■ **Your task**: Begin with the line containing "All witnesses used" and copy each line exactly through the last line of the entries, inclusive.

■ **Provided information**:
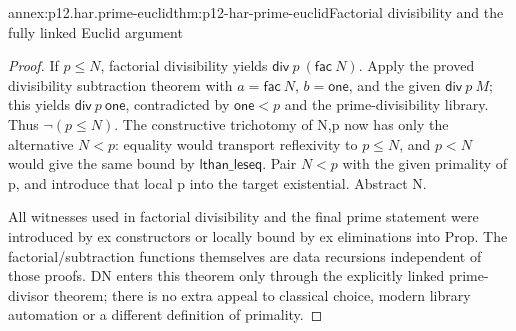\begin{annexitem}{annex:p12.har.prime-euclid}{thm:p12-har-prime-euclid}{Factorial divisibility and the fully linked Euclid argument}
\begin{proof}
If \(p\le N\), factorial divisibility yields
\(\mathsf{div}\ p\ (\mathsf{fac}\ N)\). Apply the proved
divisibility subtraction theorem with
\(a=\mathsf{fac}\ N\), \(b=\mathsf{one}\), and the given
\(\mathsf{div}\ p\ M\); this yields
\(\mathsf{div}\ p\ \mathsf{one}\), contradicted by
\(\mathsf{one}<p\) and the prime-divisibility library.
Thus \(\neg(p\le N)\). The constructive trichotomy of N,p now
has only the alternative \(N<p\): equality would transport
reflexivity to \(p\le N\), and \(p<N\) would give the same
bound by \(\mathsf{lthan\_leseq}\). Pair \(N<p\) with the given primality of p,
and introduce that local p into the target existential. Abstract N.

All witnesses used in factorial divisibility and the final prime
statement were introduced by ex constructors or locally bound by ex
eliminations into Prop. The factorial/subtraction functions themselves
are data recursions independent of those proofs. DN enters this theorem
only through the explicitly linked prime-divisor theorem; there is no
extra appeal to classical choice, modern library automation or a
different definition of primality.


\end{proof}
\end{annexitem}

■ **Written response**:
All witnesses used in factorial divisibility and the final prime
statement were introduced by ex constructors or locally bound by ex
eliminations into Prop. The factorial/subtraction functions themselves
are data recursions independent of those proofs. DN enters this theorem
only through the explicitly linked prime-divisor theorem; there is no
extra appeal to classical choice, modern library automation or a
different definition of primality.


\end{proof}
\end{annexitem}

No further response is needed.